Ella era una ejecutiva competente y de éxito, guapa, elegante y con un atractivo natural que, precisamente por serlo, desconcertaba en un mundo machista donde los hombres se iban acostumbrando a competir con mujeres que aceptaran las reglas del juego que ellos dominaban, pero no con las que se mostraban descaradamente sinceras, sin sentirse obligadas a obedecer unas reglas que no entendían. Estaba en una edad que no hacía justicia al encanto juvenil que rebosaba. Encontró el éxito sin proponérselo, porque en realidad no sabía en qué consistía. Se movía con una descarada osadía en un mundo de hombres con los que competía sin ser consciente de los rencores que despertaba, extraña a los entresijos de una guerra de la nunca fue consciente. Iba a lo suyo y conquistó un alto cargo en una empresa de renombre y una reputación a la que era ajena por completo. Jamás se desprendió de la candidez del colegio de monjas donde pasó su adolescencia, aunque alcanzó contra pronóstico una posición social para la que no le prepararon en ese internado, pero al que su instinto de triunfadora sensible la dirigió.
Un pub céntrico de última copa antes de la cena, para ejecutivos. Música relajante, luces tenues y un camarero confidente de mil mentiras, confesor al alba de mil pecados nunca absueltos.
Coincidieron, se miraron detenidamente, y mientras él rebuscaba una frase deslumbrante para romper el hielo, fiel a un ritual que por recurrente era cansino, ella se dirigió a los lavabos dirigiéndole una sonrisa que él no dudó en calificar como de sumisión. Había conquistado la fortaleza sin necesidad de asedio. Otra muesca en su revólver.
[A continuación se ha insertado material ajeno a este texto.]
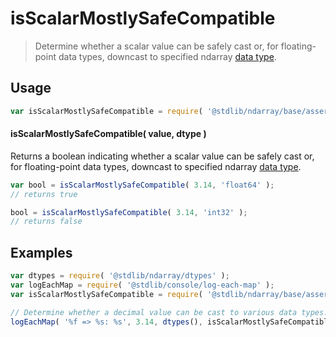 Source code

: <!--

@license Apache-2.0

Copyright (c) 2025 The Stdlib Authors.

Licensed under the Apache License, Version 2.0 (the "License");
you may not use this file except in compliance with the License.
You may obtain a copy of the License at

   http://www.apache.org/licenses/LICENSE-2.0

Unless required by applicable law or agreed to in writing, software
distributed under the License is distributed on an "AS IS" BASIS,
WITHOUT WARRANTIES OR CONDITIONS OF ANY KIND, either express or implied.
See the License for the specific language governing permissions and
limitations under the License.

-->

# isScalarMostlySafeCompatible

> Determine whether a scalar value can be safely cast or, for floating-point data types, downcast to specified ndarray [data type][@stdlib/ndarray/dtypes].

<!-- Section to include introductory text. Make sure to keep an empty line after the intro `section` element and another before the `/section` close. -->

<section class="intro">

</section>

<!-- /.intro -->

<!-- Package usage documentation. -->

<section class="usage">

## Usage

<!-- eslint-disable id-length -->

```javascript
var isScalarMostlySafeCompatible = require( '@stdlib/ndarray/base/assert/is-scalar-mostly-safe-compatible' );
```

#### isScalarMostlySafeCompatible( value, dtype )

Returns a boolean indicating whether a scalar value can be safely cast or, for floating-point data types, downcast to specified ndarray [data type][@stdlib/ndarray/dtypes].

<!-- eslint-disable id-length -->

```javascript
var bool = isScalarMostlySafeCompatible( 3.14, 'float64' );
// returns true

bool = isScalarMostlySafeCompatible( 3.14, 'int32' );
// returns false
```

</section>

<!-- /.usage -->

<!-- Package usage notes. Make sure to keep an empty line after the `section` element and another before the `/section` close. -->

<section class="notes">

</section>

<!-- /.notes -->

<!-- Package usage examples. -->

<section class="examples">

## Examples

<!-- eslint-disable id-length -->

<!-- eslint no-undef: "error" -->

```javascript
var dtypes = require( '@stdlib/ndarray/dtypes' );
var logEachMap = require( '@stdlib/console/log-each-map' );
var isScalarMostlySafeCompatible = require( '@stdlib/ndarray/base/assert/is-scalar-mostly-safe-compatible' );

// Determine whether a decimal value can be cast to various data types...
logEachMap( '%f => %s: %s', 3.14, dtypes(), isScalarMostlySafeCompatible );
```

</section>

<!-- /.examples -->

<!-- Section to include cited references. If references are included, add a horizontal rule *before* the section. Make sure to keep an empty line after the `section` element and another before the `/section` close. -->

<section class="references">

</section>

<!-- /.references -->

<!-- Section for related `stdlib` packages. Do not manually edit this section, as it is automatically populated. -->

<section class="related">

</section>

<!-- /.related -->

<!-- Section for all links. Make sure to keep an empty line after the `section` element and another before the `/section` close. -->

<section class="links">

[@stdlib/ndarray/dtypes]: https://github.com/stdlib-js/stdlib/tree/develop/lib/node_modules/%40stdlib/ndarray/dtypes

</section>

<!-- /.links -->
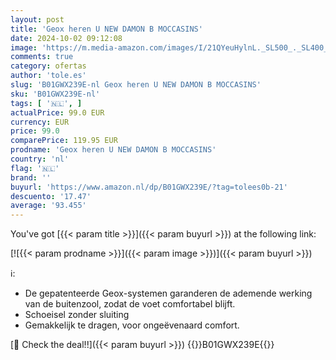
 ```yaml
---
layout: post
title: 'Geox heren U NEW DAMON B MOCCASINS'
date: 2024-10-02 09:12:08
image: 'https://m.media-amazon.com/images/I/21QYeuHylnL._SL500_._SL400_.jpg'
comments: true
category: ofertas
author: 'tole.es'
slug: 'B01GWX239E-nl Geox heren U NEW DAMON B MOCCASINS'
sku: 'B01GWX239E-nl'
tags: [ '🇳🇱', ]
actualPrice: 99.0 EUR
currency: EUR
price: 99.0
comparePrice: 119.95 EUR
prodname: 'Geox heren U NEW DAMON B MOCCASINS'
country: 'nl'
flag: '🇳🇱'
brand: ''
buyurl: 'https://www.amazon.nl/dp/B01GWX239E/?tag=tolees0b-21'
descuento: '17.47'
average: '93.455'
---
```


You've got [{{< param title >}}]({{< param buyurl >}}) at the following link:

[![{{< param prodname >}}]({{< param image >}})]({{< param buyurl >}})

ℹ️:

- De gepatenteerde Geox-systemen garanderen de ademende werking van de buitenzool, zodat de voet comfortabel blijft.
- Schoeisel zonder sluiting
- Gemakkelijk te dragen, voor ongeëvenaard comfort.

[🛒 Check the deal!!]({{< param buyurl >}})
{{<world>}}B01GWX239E{{</world>}}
Cuando ella regresó él tenía preparado cada detalle, cada palabra, cada mirada, cada sonrisa ladeada y socarrona, como dice Serrat que son las de Clark Gable. Por eso no supo reaccionar cuando ella, con ademanes delicados y una sonrisa hechicera, sacó la pistola del bolso y le atravesó la cabeza con un bala del veintidós que le entró por la frente y le salió por la nunca.
La sorpresa que había en su mirada moribunda no la sorprendió a ella, preparada desde su adolescencia para la ocasión. Había culminado felizmente su deseo de toda la vida y para lo que se había preparado con esforzado esmero: acabar con la vida de un hijo de puta, de cualquier hijo de puta, de los que te internan en colegios de monjas y luego te chulean en el trabajo. Con dos cojones.